ON UNCERTAINTY, PROBABILITY, AND THE SOCRATIC METHOD (July 24, 1982)

Vyshinsky: Accused Bukharin, is it a fact or not that a group of your confederates in the North Caucasus was connected with Whiteguard émigré Cossack circles abroad? Is that a fact or not? Rykov says it is…

Bukharin: If Rykov say it is, I have no grounds for not believing him…

Vyshinsky: Answer me “No.”

Bukharin: I cannot say “No,” and I cannot deny that it did take place.

Vyshinsky: So the answer is neither “Yes” nor “No”?…
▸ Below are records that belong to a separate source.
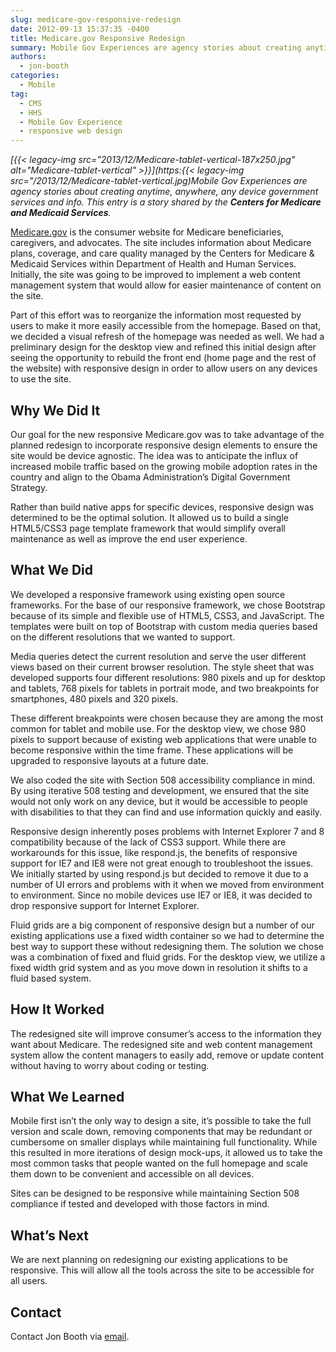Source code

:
 ```yaml
---
slug: medicare-gov-responsive-redesign
date: 2012-09-13 15:37:35 -0400
title: Medicare.gov Responsive Redesign
summary: Mobile Gov Experiences are agency stories about creating anytime, anywhere, any device government services and info. This entry is a story shared by the Centers for Medicare and Medicaid Services. Medicare.gov is the consumer website for Medicare beneficiaries, caregivers, and advocates. The site includes information about Medicare plans, coverage, and care
authors:
  - jon-booth
categories:
  - Mobile
tag:
  - CMS
  - HHS
  - Mobile Gov Experience
  - responsive web design
---
```


_[{{< legacy-img src="2013/12/Medicare-tablet-vertical-187x250.jpg" alt="Medicare-tablet-vertical" >}}](https:{{< legacy-img src="/2013/12/Medicare-tablet-vertical.jpg)Mobile Gov Experiences are agency stories about creating anytime, anywhere, any device government services and info. This entry is a story shared by the **Centers for Medicare and Medicaid Services**._

<a href="http://www.medicare.gov" rel="nofollow">Medicare.gov</a> is the consumer website for Medicare beneficiaries, caregivers, and advocates. The site includes information about Medicare plans, coverage, and care quality managed by the Centers for Medicare & Medicaid Services within Department of Health and Human Services. Initially, the site was going to be improved to implement a web content management system that would allow for easier maintenance of content on the site.

Part of this effort was to reorganize the information most requested by users to make it more easily accessible from the homepage. Based on that, we decided a visual refresh of the homepage was needed as well. We had a preliminary design for the desktop view and refined this initial design after seeing the opportunity to rebuild the front end (home page and the rest of the website) with responsive design in order to allow users on any devices to use the site.

## Why We Did It

Our goal for the new responsive Medicare.gov was to take advantage of the planned redesign to incorporate responsive design elements to ensure the site would be device agnostic. The idea was to anticipate the influx of increased mobile traffic based on the growing mobile adoption rates in the country and align to the Obama Administration’s Digital Government Strategy.

Rather than build native apps for specific devices, responsive design was determined to be the optimal solution. It allowed us to build a single HTML5/CSS3 page template framework that would simplify overall maintenance as well as improve the end user experience.

## What We Did

We developed a responsive framework using existing open source frameworks. For the base of our responsive framework, we chose Bootstrap because of its simple and flexible use of HTML5, CSS3, and JavaScript. The templates were built on top of Bootstrap with custom media queries based on the different resolutions that we wanted to support.

Media queries detect the current resolution and serve the user different views based on their current browser resolution. The style sheet that was developed supports four different resolutions: 980 pixels and up for desktop and tablets, 768 pixels for tablets in portrait mode, and two breakpoints for smartphones, 480 pixels and 320 pixels.

These different breakpoints were chosen because they are among the most common for tablet and mobile use. For the desktop view, we chose 980 pixels to support because of existing web applications that were unable to become responsive within the time frame. These applications will be upgraded to responsive layouts at a future date.

We also coded the site with Section 508 accessibility compliance in mind. By using iterative 508 testing and development, we ensured that the site would not only work on any device, but it would be accessible to people with disabilities to that they can find and use information quickly and easily.

Responsive design inherently poses problems with Internet Explorer 7 and 8 compatibility because of the lack of CSS3 support. While there are workarounds for this issue, like respond.js, the benefits of responsive support for IE7 and IE8 were not great enough to troubleshoot the issues. We initially started by using respond.js but decided to remove it due to a number of UI errors and problems with it when we moved from environment to environment. Since no mobile devices use IE7 or IE8, it was decided to drop responsive support for Internet Explorer.

Fluid grids are a big component of responsive design but a number of our existing applications use a fixed width container so we had to determine the best way to support these without redesigning them. The solution we chose was a combination of fixed and fluid grids. For the desktop view, we utilize a fixed width grid system and as you move down in resolution it shifts to a fluid based system.

## How It Worked

The redesigned site will improve consumer’s access to the information they want about Medicare. The redesigned site and web content management system allow the content managers to easily add, remove or update content without having to worry about coding or testing.

## What We Learned

Mobile first isn’t the only way to design a site, it’s possible to take the full version and scale down, removing components that may be redundant or cumbersome on smaller displays while maintaining full functionality. While this resulted in more iterations of design mock-ups, it allowed us to take the most common tasks that people wanted on the full homepage and scale them down to be convenient and accessible on all devices.

Sites can be designed to be responsive while maintaining Section 508 compliance if tested and developed with those factors in mind.

## What&#8217;s Next

We are next planning on redesigning our existing applications to be responsive. This will allow all the tools across the site to be accessible for all users.

## Contact

Contact Jon Booth via [email](mailto:jon.booth@cms.hhs.gov).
Bukharin: From the point of view of mathematical probability it can be said, with very great probability, that it is a fact. […]

Vyshinsky: I ask you, did you endorse them or not?

Bukharin: I repeat, Citizen Procurator: since I did not disavow them, I consequently endorsed them.

Vyshinsky: Consequently, you endorsed them?

Bukharin: If I did not disavow them, consequently I endorsed them.

Vyshinsky: That is what I am asking you. That is to say you endorsed them?

Bukharin: So then “consequently” is the same as “that is to say”?

Vyshinsky: What do you mean, “that is to say”?

Bukharin: That is to say, I endorsed them.

From Maurice Merleau Ponty’s Humanism and Terror, Boston: Beacon Press, 1969, p. 53 and p. 59.